*** Opening Records provided ***

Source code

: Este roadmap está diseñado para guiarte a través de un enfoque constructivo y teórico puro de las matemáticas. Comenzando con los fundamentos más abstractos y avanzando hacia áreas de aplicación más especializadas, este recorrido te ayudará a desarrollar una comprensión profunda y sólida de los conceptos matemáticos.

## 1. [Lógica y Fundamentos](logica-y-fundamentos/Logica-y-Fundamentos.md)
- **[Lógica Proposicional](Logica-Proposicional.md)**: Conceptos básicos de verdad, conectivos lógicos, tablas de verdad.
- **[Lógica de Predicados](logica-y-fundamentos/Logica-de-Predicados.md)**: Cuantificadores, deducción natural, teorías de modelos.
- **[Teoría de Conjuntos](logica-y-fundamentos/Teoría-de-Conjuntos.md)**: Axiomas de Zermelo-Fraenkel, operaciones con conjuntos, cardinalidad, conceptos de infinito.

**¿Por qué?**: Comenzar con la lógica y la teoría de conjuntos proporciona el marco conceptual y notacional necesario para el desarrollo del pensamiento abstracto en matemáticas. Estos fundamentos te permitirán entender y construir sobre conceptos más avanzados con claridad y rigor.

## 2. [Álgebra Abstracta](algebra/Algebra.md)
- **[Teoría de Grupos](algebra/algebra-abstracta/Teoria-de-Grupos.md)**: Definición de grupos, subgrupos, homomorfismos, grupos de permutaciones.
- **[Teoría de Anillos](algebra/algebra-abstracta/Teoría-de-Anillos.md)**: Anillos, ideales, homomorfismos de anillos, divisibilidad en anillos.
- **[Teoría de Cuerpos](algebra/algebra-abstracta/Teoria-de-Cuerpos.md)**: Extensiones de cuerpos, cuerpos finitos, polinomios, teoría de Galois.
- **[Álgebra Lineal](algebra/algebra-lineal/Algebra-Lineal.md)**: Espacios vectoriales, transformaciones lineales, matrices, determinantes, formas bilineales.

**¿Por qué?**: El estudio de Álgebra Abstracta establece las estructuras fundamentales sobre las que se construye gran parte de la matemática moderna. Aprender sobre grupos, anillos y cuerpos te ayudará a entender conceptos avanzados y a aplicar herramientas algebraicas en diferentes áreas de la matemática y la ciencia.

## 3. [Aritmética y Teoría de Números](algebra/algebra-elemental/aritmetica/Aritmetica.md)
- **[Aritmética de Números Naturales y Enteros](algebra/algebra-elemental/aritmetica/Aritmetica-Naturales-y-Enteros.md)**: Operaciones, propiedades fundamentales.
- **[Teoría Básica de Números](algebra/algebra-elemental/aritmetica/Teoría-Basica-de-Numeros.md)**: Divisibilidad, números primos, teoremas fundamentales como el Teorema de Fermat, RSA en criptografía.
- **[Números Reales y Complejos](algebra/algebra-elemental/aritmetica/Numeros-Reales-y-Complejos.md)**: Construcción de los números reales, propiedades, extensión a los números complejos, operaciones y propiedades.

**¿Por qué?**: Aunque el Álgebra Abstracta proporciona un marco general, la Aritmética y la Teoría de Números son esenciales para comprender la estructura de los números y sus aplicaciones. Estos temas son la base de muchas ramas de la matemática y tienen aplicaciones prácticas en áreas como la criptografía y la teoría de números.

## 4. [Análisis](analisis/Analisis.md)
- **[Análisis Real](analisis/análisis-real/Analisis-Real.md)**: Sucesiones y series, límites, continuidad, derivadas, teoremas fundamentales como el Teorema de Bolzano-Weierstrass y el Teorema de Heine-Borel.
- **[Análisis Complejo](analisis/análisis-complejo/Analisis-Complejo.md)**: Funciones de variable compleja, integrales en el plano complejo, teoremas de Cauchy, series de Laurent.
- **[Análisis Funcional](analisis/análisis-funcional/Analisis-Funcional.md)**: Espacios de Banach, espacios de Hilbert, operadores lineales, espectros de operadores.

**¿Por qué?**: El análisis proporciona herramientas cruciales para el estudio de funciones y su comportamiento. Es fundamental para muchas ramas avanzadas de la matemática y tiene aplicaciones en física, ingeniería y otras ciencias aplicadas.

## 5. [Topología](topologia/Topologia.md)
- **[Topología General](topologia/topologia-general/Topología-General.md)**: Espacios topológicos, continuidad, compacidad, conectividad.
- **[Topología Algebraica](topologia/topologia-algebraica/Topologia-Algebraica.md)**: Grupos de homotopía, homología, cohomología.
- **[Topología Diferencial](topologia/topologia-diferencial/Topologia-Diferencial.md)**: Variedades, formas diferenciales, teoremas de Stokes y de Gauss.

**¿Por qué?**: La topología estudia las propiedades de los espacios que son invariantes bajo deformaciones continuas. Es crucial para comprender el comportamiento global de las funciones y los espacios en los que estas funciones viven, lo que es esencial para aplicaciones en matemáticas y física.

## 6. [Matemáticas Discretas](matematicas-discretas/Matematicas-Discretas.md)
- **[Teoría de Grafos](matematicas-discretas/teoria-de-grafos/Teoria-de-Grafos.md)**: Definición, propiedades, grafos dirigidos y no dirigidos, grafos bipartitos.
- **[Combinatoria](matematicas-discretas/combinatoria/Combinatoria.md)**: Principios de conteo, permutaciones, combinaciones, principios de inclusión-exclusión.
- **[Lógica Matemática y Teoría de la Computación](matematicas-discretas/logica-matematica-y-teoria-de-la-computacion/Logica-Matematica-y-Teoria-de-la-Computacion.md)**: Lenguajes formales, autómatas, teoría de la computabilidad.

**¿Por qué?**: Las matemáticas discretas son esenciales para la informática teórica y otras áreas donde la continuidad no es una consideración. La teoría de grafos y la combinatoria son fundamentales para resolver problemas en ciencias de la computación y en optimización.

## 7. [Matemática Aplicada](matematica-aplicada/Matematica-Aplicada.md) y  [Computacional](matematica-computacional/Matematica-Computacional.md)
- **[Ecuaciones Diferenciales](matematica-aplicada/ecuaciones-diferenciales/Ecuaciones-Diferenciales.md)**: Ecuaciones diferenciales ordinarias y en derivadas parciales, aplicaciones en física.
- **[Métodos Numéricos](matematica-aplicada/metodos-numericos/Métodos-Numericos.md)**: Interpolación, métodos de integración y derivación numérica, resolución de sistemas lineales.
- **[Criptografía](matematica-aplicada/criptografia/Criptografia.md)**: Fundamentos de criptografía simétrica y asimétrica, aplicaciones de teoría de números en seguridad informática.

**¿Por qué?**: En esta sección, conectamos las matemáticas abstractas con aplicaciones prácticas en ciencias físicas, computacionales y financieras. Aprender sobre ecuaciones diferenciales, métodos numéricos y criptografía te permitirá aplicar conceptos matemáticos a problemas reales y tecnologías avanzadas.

*** Closing Records provided ***

→ **Exercise**:
Set the listing down again in full, exactly as it was given.

→ **Finished task**:
Source code

: Este roadmap está diseñado para guiarte a través de un enfoque constructivo y teórico puro de las matemáticas. Comenzando con los fundamentos más abstractos y avanzando hacia áreas de aplicación más especializadas, este recorrido te ayudará a desarrollar una comprensión profunda y sólida de los conceptos matemáticos.

## 1. [Lógica y Fundamentos](logica-y-fundamentos/Logica-y-Fundamentos.md)
- **[Lógica Proposicional](Logica-Proposicional.md)**: Conceptos básicos de verdad, conectivos lógicos, tablas de verdad.
- **[Lógica de Predicados](logica-y-fundamentos/Logica-de-Predicados.md)**: Cuantificadores, deducción natural, teorías de modelos.
- **[Teoría de Conjuntos](logica-y-fundamentos/Teoría-de-Conjuntos.md)**: Axiomas de Zermelo-Fraenkel, operaciones con conjuntos, cardinalidad, conceptos de infinito.

**¿Por qué?**: Comenzar con la lógica y la teoría de conjuntos proporciona el marco conceptual y notacional necesario para el desarrollo del pensamiento abstracto en matemáticas. Estos fundamentos te permitirán entender y construir sobre conceptos más avanzados con claridad y rigor.

## 2. [Álgebra Abstracta](algebra/Algebra.md)
- **[Teoría de Grupos](algebra/algebra-abstracta/Teoria-de-Grupos.md)**: Definición de grupos, subgrupos, homomorfismos, grupos de permutaciones.
- **[Teoría de Anillos](algebra/algebra-abstracta/Teoría-de-Anillos.md)**: Anillos, ideales, homomorfismos de anillos, divisibilidad en anillos.
- **[Teoría de Cuerpos](algebra/algebra-abstracta/Teoria-de-Cuerpos.md)**: Extensiones de cuerpos, cuerpos finitos, polinomios, teoría de Galois.
- **[Álgebra Lineal](algebra/algebra-lineal/Algebra-Lineal.md)**: Espacios vectoriales, transformaciones lineales, matrices, determinantes, formas bilineales.

**¿Por qué?**: El estudio de Álgebra Abstracta establece las estructuras fundamentales sobre las que se construye gran parte de la matemática moderna. Aprender sobre grupos, anillos y cuerpos te ayudará a entender conceptos avanzados y a aplicar herramientas algebraicas en diferentes áreas de la matemática y la ciencia.

## 3. [Aritmética y Teoría de Números](algebra/algebra-elemental/aritmetica/Aritmetica.md)
- **[Aritmética de Números Naturales y Enteros](algebra/algebra-elemental/aritmetica/Aritmetica-Naturales-y-Enteros.md)**: Operaciones, propiedades fundamentales.
- **[Teoría Básica de Números](algebra/algebra-elemental/aritmetica/Teoría-Basica-de-Numeros.md)**: Divisibilidad, números primos, teoremas fundamentales como el Teorema de Fermat, RSA en criptografía.
- **[Números Reales y Complejos](algebra/algebra-elemental/aritmetica/Numeros-Reales-y-Complejos.md)**: Construcción de los números reales, propiedades, extensión a los números complejos, operaciones y propiedades.

**¿Por qué?**: Aunque el Álgebra Abstracta proporciona un marco general, la Aritmética y la Teoría de Números son esenciales para comprender la estructura de los números y sus aplicaciones. Estos temas son la base de muchas ramas de la matemática y tienen aplicaciones prácticas en áreas como la criptografía y la teoría de números.

## 4. [Análisis](analisis/Analisis.md)
- **[Análisis Real](analisis/análisis-real/Analisis-Real.md)**: Sucesiones y series, límites, continuidad, derivadas, teoremas fundamentales como el Teorema de Bolzano-Weierstrass y el Teorema de Heine-Borel.
- **[Análisis Complejo](analisis/análisis-complejo/Analisis-Complejo.md)**: Funciones de variable compleja, integrales en el plano complejo, teoremas de Cauchy, series de Laurent.
- **[Análisis Funcional](analisis/análisis-funcional/Analisis-Funcional.md)**: Espacios de Banach, espacios de Hilbert, operadores lineales, espectros de operadores.

**¿Por qué?**: El análisis proporciona herramientas cruciales para el estudio de funciones y su comportamiento. Es fundamental para muchas ramas avanzadas de la matemática y tiene aplicaciones en física, ingeniería y otras ciencias aplicadas.

## 5. [Topología](topologia/Topologia.md)
- **[Topología General](topologia/topologia-general/Topología-General.md)**: Espacios topológicos, continuidad, compacidad, conectividad.
- **[Topología Algebraica](topologia/topologia-algebraica/Topologia-Algebraica.md)**: Grupos de homotopía, homología, cohomología.
- **[Topología Diferencial](topologia/topologia-diferencial/Topologia-Diferencial.md)**: Variedades, formas diferenciales, teoremas de Stokes y de Gauss.

**¿Por qué?**: La topología estudia las propiedades de los espacios que son invariantes bajo deformaciones continuas. Es crucial para comprender el comportamiento global de las funciones y los espacios en los que estas funciones viven, lo que es esencial para aplicaciones en matemáticas y física.

## 6. [Matemáticas Discretas](matematicas-discretas/Matematicas-Discretas.md)
- **[Teoría de Grafos](matematicas-discretas/teoria-de-grafos/Teoria-de-Grafos.md)**: Definición, propiedades, grafos dirigidos y no dirigidos, grafos bipartitos.
- **[Combinatoria](matematicas-discretas/combinatoria/Combinatoria.md)**: Principios de conteo, permutaciones, combinaciones, principios de inclusión-exclusión.
- **[Lógica Matemática y Teoría de la Computación](matematicas-discretas/logica-matematica-y-teoria-de-la-computacion/Logica-Matematica-y-Teoria-de-la-Computacion.md)**: Lenguajes formales, autómatas, teoría de la computabilidad.

**¿Por qué?**: Las matemáticas discretas son esenciales para la informática teórica y otras áreas donde la continuidad no es una consideración. La teoría de grafos y la combinatoria son fundamentales para resolver problemas en ciencias de la computación y en optimización.

## 7. [Matemática Aplicada](matematica-aplicada/Matematica-Aplicada.md) y  [Computacional](matematica-computacional/Matematica-Computacional.md)
- **[Ecuaciones Diferenciales](matematica-aplicada/ecuaciones-diferenciales/Ecuaciones-Diferenciales.md)**: Ecuaciones diferenciales ordinarias y en derivadas parciales, aplicaciones en física.
- **[Métodos Numéricos](matematica-aplicada/metodos-numericos/Métodos-Numericos.md)**: Interpolación, métodos de integración y derivación numérica, resolución de sistemas lineales.
- **[Criptografía](matematica-aplicada/criptografia/Criptografia.md)**: Fundamentos de criptografía simétrica y asimétrica, aplicaciones de teoría de números en seguridad informática.

**¿Por qué?**: En esta sección, conectamos las matemáticas abstractas con aplicaciones prácticas en ciencias físicas, computacionales y financieras. Aprender sobre ecuaciones diferenciales, métodos numéricos y criptografía te permitirá aplicar conceptos matemáticos a problemas reales y tecnologías avanzadas.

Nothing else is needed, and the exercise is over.